En arrivant au bord de l’eau, je ressens cependant, vu l’exploit envisageable, une certaine pression. Je pêche depuis des rochers et je suis au bon endroit pour avoir une chance d’en attaquer un. Après seulement une vingtaine de minutes à observer en « faisant le héron » et à lancer en pêchant l’eau, je vois déjà un premier tarpon « rouler » en surface à bonne distance. A peine le poisson est-il monté, qu’il disparaît dans l’eau légèrement teintée ! J’anticipe sa trajectoire et lance quelques mètres devant l’endroit où je l’ai vu. Je laisse un peu couler, je strippe, j’arrive maintenant au ras de la berge, je vois ma mouche remonter en surface, je fais une dernière tirée avec ma canne au cas où … et là, un beau tarpon surgit du fond, comme un éclair, et se saisit de ma mouche ! Je ferre, mais mal, surpris que j’ai été par la touche au dernier moment. Il fait son premier rush, saute comme le fait « tout tarpon qui se respecte », secoue la tête et… se décroche immédiatement ! Aaaahh non !!! Il était là ! Il faut savoir que lorsque l’on pêche cette espèce, on termine en moyenne le combat par une capture que dans une ou deux occasions sur 10. Avec l’expérience, on peut un peu améliorer cette moyenne et la porter peut être à 1 poisson sur 5, quelquefois moins ! Bon, espérons que ça ne soit que partie remise ?! Je me remets à pêcher. Une dizaine de minutes s’écoule et j’entrevois, dans l’eau trouble, deux silhouettes sombres de belle taille juste sous la surface. Elles se déplacent lentement droit sur moi ! Bon, j’ai de la chance, il ne faut pas se louper !!! Je lance, la mouche atterrie devant l’un des deux, je strippe, il suit, boum, grosse touche, gros ferrage, réussi cette fois-ci ! C’est reparti ! Le poisson entre dans un combat intense, il saute et me prend du fil, je fini sur le backing ! S’en suit un combat d’une bonne demi-heure avec ce tarpon de près d’une trentaine de livres, mais après en avoir déjà combattu de bien plus gros (1,70m./120 lbs)), je dois dire que celui-ci ne m’inquiète pas vraiment ! Je le sors enfin de l’eau. VICTOIRE !!! Mon Grand Slam est réalisé !

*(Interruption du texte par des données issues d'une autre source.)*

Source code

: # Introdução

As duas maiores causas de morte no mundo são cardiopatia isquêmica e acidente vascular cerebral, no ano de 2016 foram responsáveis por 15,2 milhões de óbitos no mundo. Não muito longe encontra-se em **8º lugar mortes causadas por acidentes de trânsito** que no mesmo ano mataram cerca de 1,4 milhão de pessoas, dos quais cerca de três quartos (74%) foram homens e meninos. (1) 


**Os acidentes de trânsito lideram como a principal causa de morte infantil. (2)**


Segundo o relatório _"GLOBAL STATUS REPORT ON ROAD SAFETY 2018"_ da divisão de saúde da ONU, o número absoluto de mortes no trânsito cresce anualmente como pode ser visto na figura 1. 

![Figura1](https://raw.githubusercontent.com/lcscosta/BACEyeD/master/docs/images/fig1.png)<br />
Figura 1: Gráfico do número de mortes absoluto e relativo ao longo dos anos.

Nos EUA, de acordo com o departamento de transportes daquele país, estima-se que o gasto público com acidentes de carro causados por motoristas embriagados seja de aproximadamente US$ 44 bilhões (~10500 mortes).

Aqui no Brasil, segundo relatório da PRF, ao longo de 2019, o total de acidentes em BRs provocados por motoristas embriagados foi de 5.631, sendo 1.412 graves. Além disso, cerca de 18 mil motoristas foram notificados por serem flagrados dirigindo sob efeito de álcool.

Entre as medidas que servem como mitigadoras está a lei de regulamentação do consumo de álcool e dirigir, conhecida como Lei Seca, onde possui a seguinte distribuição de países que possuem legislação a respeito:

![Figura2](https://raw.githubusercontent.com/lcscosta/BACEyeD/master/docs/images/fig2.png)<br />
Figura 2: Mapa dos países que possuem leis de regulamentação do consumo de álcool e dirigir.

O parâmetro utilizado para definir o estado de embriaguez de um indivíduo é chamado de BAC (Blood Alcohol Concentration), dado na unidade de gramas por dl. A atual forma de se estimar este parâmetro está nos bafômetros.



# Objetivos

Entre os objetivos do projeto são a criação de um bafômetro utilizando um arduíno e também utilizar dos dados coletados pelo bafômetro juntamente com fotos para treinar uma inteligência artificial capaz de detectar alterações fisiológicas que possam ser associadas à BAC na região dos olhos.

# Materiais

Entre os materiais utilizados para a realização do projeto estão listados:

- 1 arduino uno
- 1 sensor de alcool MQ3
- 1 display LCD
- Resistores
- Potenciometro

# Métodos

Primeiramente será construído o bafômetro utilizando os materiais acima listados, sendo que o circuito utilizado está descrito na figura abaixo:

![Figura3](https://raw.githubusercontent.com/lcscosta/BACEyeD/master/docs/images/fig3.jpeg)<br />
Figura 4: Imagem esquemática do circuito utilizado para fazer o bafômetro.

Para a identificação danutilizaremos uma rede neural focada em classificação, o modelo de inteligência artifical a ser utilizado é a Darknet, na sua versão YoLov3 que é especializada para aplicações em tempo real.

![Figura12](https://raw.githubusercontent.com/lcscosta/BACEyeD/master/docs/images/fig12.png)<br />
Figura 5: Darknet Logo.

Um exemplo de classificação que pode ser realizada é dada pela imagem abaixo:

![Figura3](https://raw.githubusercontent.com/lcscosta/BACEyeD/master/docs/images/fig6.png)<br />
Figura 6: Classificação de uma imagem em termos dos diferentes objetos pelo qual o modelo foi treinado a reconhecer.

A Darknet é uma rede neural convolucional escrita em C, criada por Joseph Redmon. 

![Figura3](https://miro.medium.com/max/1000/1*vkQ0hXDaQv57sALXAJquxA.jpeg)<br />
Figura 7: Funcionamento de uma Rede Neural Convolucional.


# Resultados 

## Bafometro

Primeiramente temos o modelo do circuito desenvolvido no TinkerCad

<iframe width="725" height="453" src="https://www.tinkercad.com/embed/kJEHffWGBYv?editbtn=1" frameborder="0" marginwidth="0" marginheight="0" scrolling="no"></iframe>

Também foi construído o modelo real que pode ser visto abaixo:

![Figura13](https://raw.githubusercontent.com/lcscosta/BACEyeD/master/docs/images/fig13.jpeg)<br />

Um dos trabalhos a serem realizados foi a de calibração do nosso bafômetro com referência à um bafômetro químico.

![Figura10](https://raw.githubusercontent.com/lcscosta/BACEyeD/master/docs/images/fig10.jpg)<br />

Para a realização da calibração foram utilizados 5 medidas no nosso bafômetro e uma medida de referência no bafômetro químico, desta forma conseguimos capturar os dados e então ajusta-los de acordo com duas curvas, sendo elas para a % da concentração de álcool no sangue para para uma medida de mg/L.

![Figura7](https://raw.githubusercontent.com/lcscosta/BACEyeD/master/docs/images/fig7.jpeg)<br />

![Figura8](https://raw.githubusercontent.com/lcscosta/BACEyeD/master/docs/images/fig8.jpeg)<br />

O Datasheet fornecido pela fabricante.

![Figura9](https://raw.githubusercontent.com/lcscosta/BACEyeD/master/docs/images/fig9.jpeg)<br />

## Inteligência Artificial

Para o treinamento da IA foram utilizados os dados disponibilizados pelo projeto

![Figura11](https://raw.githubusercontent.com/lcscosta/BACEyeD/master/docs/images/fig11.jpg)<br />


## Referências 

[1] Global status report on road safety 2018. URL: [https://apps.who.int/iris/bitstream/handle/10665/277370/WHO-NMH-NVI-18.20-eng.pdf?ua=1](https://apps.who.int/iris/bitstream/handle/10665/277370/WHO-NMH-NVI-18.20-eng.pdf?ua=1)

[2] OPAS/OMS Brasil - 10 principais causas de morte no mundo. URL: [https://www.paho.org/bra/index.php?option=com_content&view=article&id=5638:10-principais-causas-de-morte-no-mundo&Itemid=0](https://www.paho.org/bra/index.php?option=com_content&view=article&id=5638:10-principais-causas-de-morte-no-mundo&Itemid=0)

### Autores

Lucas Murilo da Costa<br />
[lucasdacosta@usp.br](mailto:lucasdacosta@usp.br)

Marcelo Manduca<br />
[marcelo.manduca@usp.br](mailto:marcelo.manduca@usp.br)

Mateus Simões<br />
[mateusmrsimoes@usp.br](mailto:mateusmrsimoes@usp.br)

Je suis sur un petit nuage !
Ce récit, dont je vous ai ici fait part, n’a pas l’intention de me faire apparaître « plus malin » que d’autres, mais juste de relater toute la joie que procure le fait de vivre l’intensité d’une journée pareille.

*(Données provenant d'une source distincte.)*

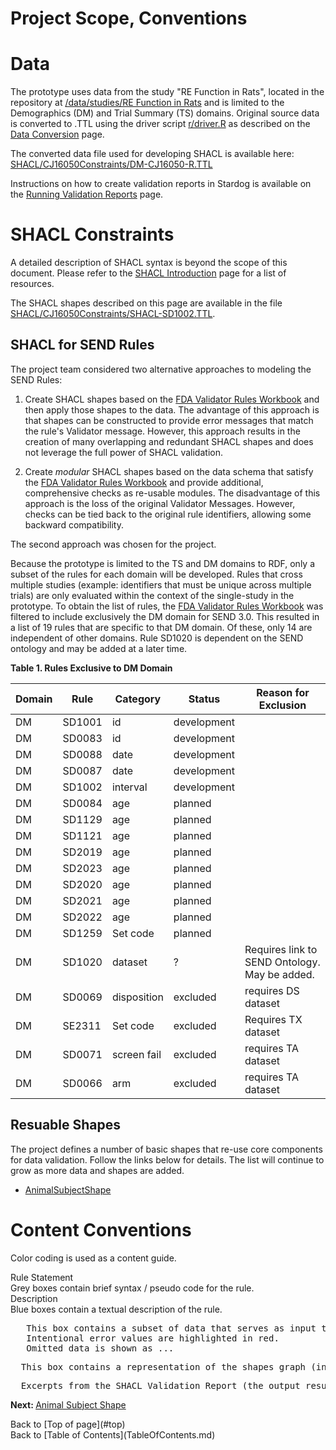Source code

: <link href="styles.css?v=1" rel="stylesheet"/>
<a name='top'></a>

Project Scope, Conventions
==================================

# Data
The prototype uses data from the study "RE Function in Rats", located in the repository 
at [/data/studies/RE Function in Rats](https://github.com/phuse-org/SENDConform/tree/master/data/studies/RE%20Function%20in%20Rats) and is limited to the Demographics (DM) and Trial Summary (TS) domains. Original source data is converted to .TTL using the driver script [r/driver.R](https://github.com/phuse-org/SENDConform/blob/master/r/driver.R) as described on the [Data Conversion](DataConversion.md) page. 

The converted data file used for developing SHACL is available here: [SHACL/CJ16050Constraints/DM-CJ16050-R.TTL](https://github.com/phuse-org/SENDConform/blob/master/SHACL/CJ16050Constraints/DM-CJ16050-R.TTL) 

Instructions on how to create validation reports in Stardog is available on the [Running Validation Reports](SHACL-RunValReport.md) page.

# SHACL Constraints

A detailed description of SHACL syntax is beyond the scope of this document. Please refer to the [SHACL Introduction](SHACL-Intro.md) page for a list of resources. 

The SHACL shapes described on this page are available in the file  [SHACL/CJ16050Constraints/SHACL-SD1002.TTL](https://github.com/phuse-org/SENDConform/blob/master/SHACL/CJ16050Constraints/SHACL-SD1002.TTL). 


## SHACL for SEND Rules 
The project team considered two alternative approaches to modeling the SEND Rules:

1. Create SHACL shapes based on the [FDA Validator Rules Workbook](https://github.com/phuse-org/SENDConform/tree/master/doc/FDA/FDA-Validator-Rules.xlsx) and then apply those shapes to the data.  The advantage of this approach is that shapes can be constructed to provide error messages that match the rule's  Validator message. However, this approach results in the creation of many overlapping and redundant SHACL shapes and does not leverage the full power of SHACL validation.
   

2. Create *modular* SHACL shapes based on the data schema that satisfy the [FDA Validator Rules Workbook](https://github.com/phuse-org/SENDConform/tree/master/doc/FDA/FDA-Validator-Rules.xlsx) and provide additional, comprehensive checks as re-usable modules. The disadvantage of this approach is the loss of the original Validator Messages.  However, checks can be tied back to the original rule identifiers, allowing some backward compatibility. 


The second approach was chosen for the project.

Because the prototype is limited to the TS and DM domains to RDF, only a subset of the rules for each domain will be developed. Rules that cross multiple studies (example: identifiers that must be unique across multiple trials) are only evaluated within the context of the single-study in the prototype. To obtain the list of rules, the [FDA Validator Rules Workbook](https://github.com/phuse-org/SENDConform/tree/master/doc/FDA/FDA-Validator-Rules.xlsx)
was filtered to include exclusively the DM domain for SEND 3.0. This resulted in a list of 19 rules that are specific to that DM domain. Of these, only 14 are independent of other domains. Rule SD1020 is dependent on the SEND ontology and may be added at a later time.

**Table 1. Rules Exclusive to DM Domain**

Domain |Rule   |Category | Status| Reason for Exclusion
---|-------|-------  | ------ | -------------------
DM | SD1001 | id      | <font class='development'>development</font> |
DM | SD0083 | id      | <font class='development'>development</font> |
DM | SD0088 | date    | <font class='development'>development</font> |
DM | SD0087 | date    | <font class='development'>development</font> |
DM | SD1002 | interval| <font class='development'>development </font>|
DM | SD0084 | age     | planned |
DM | SD1129 | age     | planned |
DM | SD1121 | age     | planned |
DM | SD2019 | age     | planned |
DM | SD2023 | age     | planned |
DM | SD2020 | age     | planned |
DM | SD2021 | age     | planned |
DM | SD2022 | age     | planned |
DM | SD1259 | Set code    | planned |
DM | SD1020 | dataset     | ?      | Requires link to SEND Ontology. May be added.
DM | SD0069 | disposition | <font class='error'>excluded</font> | requires DS dataset
DM | SE2311 | Set code    | <font class='error'>excluded</font> | Requires TX dataset
DM | SD0071 | screen fail | <font class='error'>excluded</font> | requires TA dataset
DM | SD0066 | arm         | <font class='error'>excluded</font> | requires TA dataset


## Resuable Shapes

The project defines a number of basic shapes that re-use core components for data validation. Follow the links below for details. The list will continue to grow as more data and shapes are added.

* [AnimalSubjectShape](SHACL-AnimalSubject-Details.md)


# Content Conventions

 Color coding is used as a content guide. 


<div class='ruleState'>
  <div class='ruleState-header'>Rule Statement</div>
  Grey boxes contain brief syntax / pseudo code for the rule.
</div>

<div class='def'>
  <div class='def-header'>Description</div>
  Blue boxes contain a textual description of the rule.
</div>
 
<pre class="data">
   This box contains a subset of data that serves as input to test the shapes graph. 
   Intentional error values are <font class='error'>highlighted in red.</font>
   Omitted data is shown as <font class='infoOmitted'>...</font>
</pre>

<pre class="shacl">
  This box contains a representation of the shapes graph (in full or in part). 
</pre> 

<pre class="report">
  Excerpts from the SHACL Validation Report (the output results graph.)
</pre>

<b>Next: </b>[Animal Subject Shape](SHACL-AnimalSubject-Details.md)

<p class='text-right'>Back to [Top of page](#top)<br/>
Back to [Table of Contents](TableOfContents.md)</p>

Chacune de ces espèces nécessite son lot de paramètres à découvrir afin de les faire réagir devant les mouches et venir à bout de ces combattants surpuissants. Dans ce texte, on comprend qu’à plusieurs reprises la réussite a tenu à peu de choses, des détails qui font que l’on « conclu » positivement ou que l’on se « plante » ! La traque quand on pêche spécifiquement à vue (c’est à dire en voyant les poissons avant de les attaquer) décuplant l’excitation de la capture et la montée d’adrénaline n’en étant que plus forte.
Je ne suis pas peu fier également car mon amie, présente avec moi ce jour là, a décroché son 1er bone. Après seulement quelques heures de pratique de pêche à la mouche de toute sa vie et grâce peut être aux modestes conseils d’un guide qui traînait dans le coin… elle a réussi à faire mordre un joli bonefish à sa mouche et a débuté le combat. Le fond rocheux a malheureusement mis fin à ces premières sensations en cassant son bas de ligne. Ce sera certainement pour une prochaine fois !
C’est ainsi que se termina cette journée mémorable. J’espère vous avoir donné, à vous aussi, l’envie de relever ce magnifique défi de pêche exotique en Guadeloupe.
Merci de m’avoir lu !
« A dan dot soley » pour vous faire vivre de nouvelles aventures halieutiques !!!